Yamagata Koichi, Kwon Jinhwan, Kawashima Takuya, Shimoda Wataru, Sakamoto Maki
Graduate School of Informatics and Engineering, The University of Electro Communications, Chofu, Japan.
Department of Education, Kyoto University of Education, Kyoto, Japan.
Front Psychol. 2021 Oct 7;12:654779. doi: 10.3389/fpsyg.2021.654779. eCollection 2021.
The major goals of texture research in computer vision are to understand, model, and process texture and ultimately simulate human visual information processing using computer technologies. The field of computer vision has witnessed remarkable advancements in material recognition using deep convolutional neural networks (DCNNs), which have enabled various computer vision applications, such as self-driving cars, facial and gesture recognition, and automatic number plate recognition. However, for computer vision to "express" texture like human beings is still difficult because texture description has no correct or incorrect answer and is ambiguous. In this paper, we develop a computer vision method using DCNN that expresses texture of materials. To achieve this goal, we focus on Japanese "sound-symbolic" words, which can describe differences in texture sensation at a fine resolution and are known to have strong and systematic sensory-sound associations. Because the phonemes of Japanese sound-symbolic words characterize categories of texture sensations, we develop a computer vision method to generate the phonemes and structure comprising sound-symbolic words that probabilistically correspond to the input images. It was confirmed that the sound-symbolic words output by our system had about 80% accuracy rate in our evaluation.

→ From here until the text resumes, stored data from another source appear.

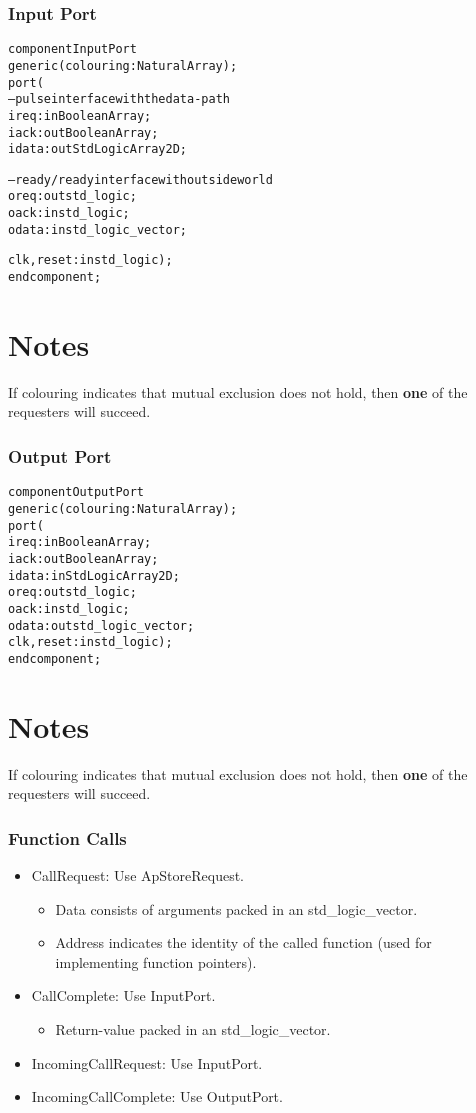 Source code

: \documentclass{beamer}
\begin{document}
\begin{frame}[fragile]
  \frametitle{Input Port}
\begin{alltt}
component InputPort
  generic (colouring: NaturalArray);
  port (
    -- pulse interface with the data-path
    ireq       : in  BooleanArray;
    iack       : out BooleanArray;
    idata      : out StdLogicArray2D;
    
    -- ready/ready interface with outside world
    oreq       : out std_logic;
    oack       : in  std_logic;
    odata      : in  std_logic_vector;
    
    clk, reset : in  std_logic);
end component;
\end{alltt}
\section{Notes}
If colouring indicates that mutual 
exclusion does not hold, then {\bf one} of the requesters
will succeed.
\end{frame}

\begin{frame}[fragile]
  \frametitle{Output Port}
\begin{alltt}
component OutputPort
  generic (colouring: NaturalArray);
  port (
    ireq       : in  BooleanArray;
    iack       : out BooleanArray;
    idata      : in  StdLogicArray2D;
    oreq       : out std_logic;
    oack       : in  std_logic;
    odata      : out std_logic_vector;
    clk, reset : in  std_logic);
end component;
\end{alltt}
\section{Notes}
If colouring indicates that mutual 
exclusion does not hold, then {\bf one} of the requesters
will succeed.
\end{frame}

\begin{frame}
  \frametitle{Function Calls}
  \begin{itemize}
  \item CallRequest: Use ApStoreRequest.
    \begin{itemize}
    \item Data consists of arguments packed in an std\_logic\_vector.
    \item Address indicates the identity of the called function (used
      for implementing function pointers).
    \end{itemize}
  \item CallComplete: Use InputPort.
    \begin{itemize}
    \item Return-value packed in an std\_logic\_vector.
    \end{itemize}
  \item IncomingCallRequest: Use InputPort.
  \item IncomingCallComplete: Use OutputPort.
  \end{itemize}
\end{frame}
\end{document}
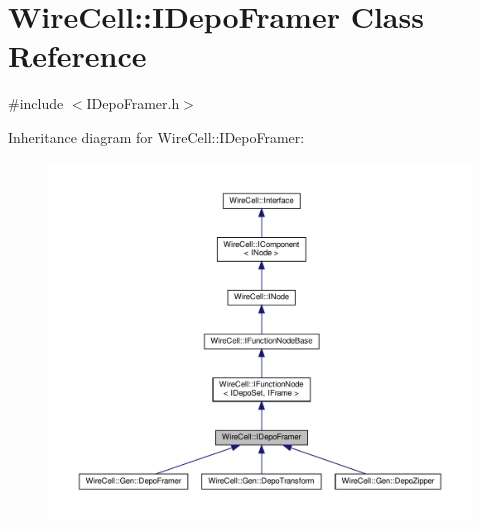 \hypertarget{class_wire_cell_1_1_i_depo_framer}{}\section{Wire\+Cell\+:\+:I\+Depo\+Framer Class Reference}
\label{class_wire_cell_1_1_i_depo_framer}


{\ttfamily \#include $<$I\+Depo\+Framer.\+h$>$}



Inheritance diagram for Wire\+Cell\+:\+:I\+Depo\+Framer\+:
\nopagebreak
\begin{figure}[H]
\begin{center}
\leavevmode
\includegraphics[width=350pt]{class_wire_cell_1_1_i_depo_framer__inherit__graph}
\end{center}
\end{figure}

计算机视觉中纹理研究的主要目标是理解、建模和处理纹理,并最终利用计算机技术模拟人类视觉信息处理。计算机视觉领域在使用深度卷积神经网络(DCNN)进行材料识别方面取得了显著进展,这使得各种计算机视觉应用成为可能,如自动驾驶汽车、面部和手势识别以及自动车牌识别。然而,要让计算机视觉像人类一样“表达”纹理仍然很困难,因为纹理描述没有正确或错误之分,而且具有模糊性。在本文中,我们开发了一种使用DCNN的计算机视觉方法来表达材料的纹理。为了实现这一目标,我们关注日语中的“语音象征”词,这些词可以在高分辨率下描述纹理感觉的差异,并且已知具有强烈且系统的感官 - 声音关联。由于日语语音象征词的音素表征了纹理感觉的类别,我们开发了一种计算机视觉方法来生成音素以及包含与输入图像概率对应的语音象征词的结构。在我们的评估中,证实了我们系统输出的语音象征词准确率约为80%。